Le tre aziende che gestiscono il servizio di raccolta dei rifiuti, Gema, EcoCar e SuperEco, ciascuna per il proprio lotto di competenza, hanno incrementato l’impiego dei mezzi destinati alla rimozione della polvere eruttiva.
Sono circa venti i mezzi meccanizzati impiegati sul territorio comunale per accelerare la pulizia delle carreggiate e rimuovere i residui lasciati dalla cenere.
Parallelamente, la Direzione comunale delle Politiche per l’Ambiente ha definito le modalità attraverso le quali i cittadini potranno smaltire la cenere raccolta negli spazi esterni delle proprie abitazioni.

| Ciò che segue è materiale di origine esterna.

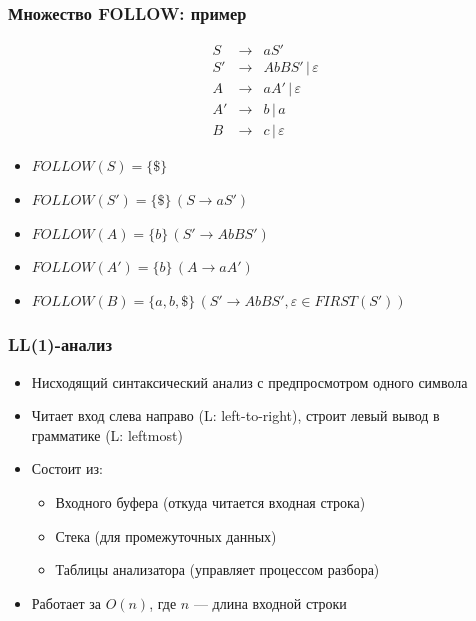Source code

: \documentclass{beamer}
\begin{document}
\begin{frame}[fragile]
  \transwipe[direction=90]
  \frametitle{Множество FOLLOW: пример}
  $$
  \begin{array}{crcl}
  &S  & \rightarrow & a S' \\
  
  &S' & \rightarrow & A b B S' \, | \, \varepsilon \\
  
  &A  & \rightarrow & a A' \, | \, \varepsilon \\
  &A' & \rightarrow & b \, | \, a \\
  &B  & \rightarrow & c \, | \, \varepsilon  
  \end{array}
  $$ \pause
  
  \begin{itemize}
    \item $FOLLOW(S) = \{ \$ \}$ \pause
    \item $FOLLOW(S') = \{ \$ \} \, (S \rightarrow a S')$  \pause
    \item $FOLLOW(A) = \{ b \} \, (S' \rightarrow A b B S')$ \pause
    \item $FOLLOW(A') = \{ b \} \, (A \rightarrow a A')$ \pause
    \item $FOLLOW(B) = \{ a, b, \$ \} \, (S' \rightarrow A b B S', \varepsilon \in FIRST(S'))$ 
  \end{itemize}
\end{frame}

\begin{frame}[fragile]
  \transwipe[direction=90]
  \frametitle{LL(1)-анализ}
  \begin{itemize}
   \item Нисходящий синтаксический анализ с предпросмотром одного символа
   \item Читает вход слева направо (L: left-to-right), строит левый вывод в грамматике (L: leftmost)
   \item Состоит из:
   \begin{itemize}
     \item Входного буфера (откуда читается входная строка)
     \item Стека (для промежуточных данных)
     \item Таблицы анализатора (управляет процессом разбора)
   \end{itemize}
   \item Работает за $O(n)$, где $n$ --- длина входной строки
  \end{itemize}
\end{frame}
\end{document}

La raccomandazione è precisa: la cenere non deve essere mescolata con altre tipologie di rifiuti e deve essere raccolta in sacchetti trasparenti, evitando di riempirli eccessivamente per non renderli troppo pesanti.

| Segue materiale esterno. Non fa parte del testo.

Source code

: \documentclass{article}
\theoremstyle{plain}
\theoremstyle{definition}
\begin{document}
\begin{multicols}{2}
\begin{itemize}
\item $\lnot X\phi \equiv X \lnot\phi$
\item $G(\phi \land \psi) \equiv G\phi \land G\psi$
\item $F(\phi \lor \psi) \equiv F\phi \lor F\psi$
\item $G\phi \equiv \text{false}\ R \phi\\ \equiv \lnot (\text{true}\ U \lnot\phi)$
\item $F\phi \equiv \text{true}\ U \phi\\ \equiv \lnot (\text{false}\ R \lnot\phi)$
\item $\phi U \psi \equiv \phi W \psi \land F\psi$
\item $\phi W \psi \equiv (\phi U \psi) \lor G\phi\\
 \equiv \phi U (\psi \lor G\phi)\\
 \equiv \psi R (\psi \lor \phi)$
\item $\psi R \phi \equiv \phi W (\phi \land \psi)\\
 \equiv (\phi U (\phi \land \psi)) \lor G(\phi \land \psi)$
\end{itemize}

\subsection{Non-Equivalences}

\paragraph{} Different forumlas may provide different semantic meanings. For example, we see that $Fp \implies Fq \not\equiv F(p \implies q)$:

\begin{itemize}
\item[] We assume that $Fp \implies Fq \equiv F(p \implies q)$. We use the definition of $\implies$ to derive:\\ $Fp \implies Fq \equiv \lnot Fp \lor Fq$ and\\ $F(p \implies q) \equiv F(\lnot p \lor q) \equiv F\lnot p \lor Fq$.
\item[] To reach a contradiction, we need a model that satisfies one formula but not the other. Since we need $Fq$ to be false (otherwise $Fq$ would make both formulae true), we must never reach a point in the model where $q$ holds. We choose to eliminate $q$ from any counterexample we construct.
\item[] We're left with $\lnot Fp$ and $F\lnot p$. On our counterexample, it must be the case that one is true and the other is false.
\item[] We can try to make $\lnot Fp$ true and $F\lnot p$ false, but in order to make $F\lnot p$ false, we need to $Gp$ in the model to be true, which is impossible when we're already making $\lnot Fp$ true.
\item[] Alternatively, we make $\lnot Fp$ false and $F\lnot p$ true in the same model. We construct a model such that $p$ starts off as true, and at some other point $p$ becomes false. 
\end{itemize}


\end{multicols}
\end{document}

Il conferimento potrà essere effettuato dal lunedì al sabato, dalle ore 7 alle 13, nei cinque Centri comunali di raccolta indicati dal Comune:
L’obiettivo è accelerare il ritorno alla normalità dopo le ricadute di materiale vulcanico, garantendo contemporaneamente una corretta gestione della cenere ed evitando che venga conferita insieme ai normali rifiuti domestici.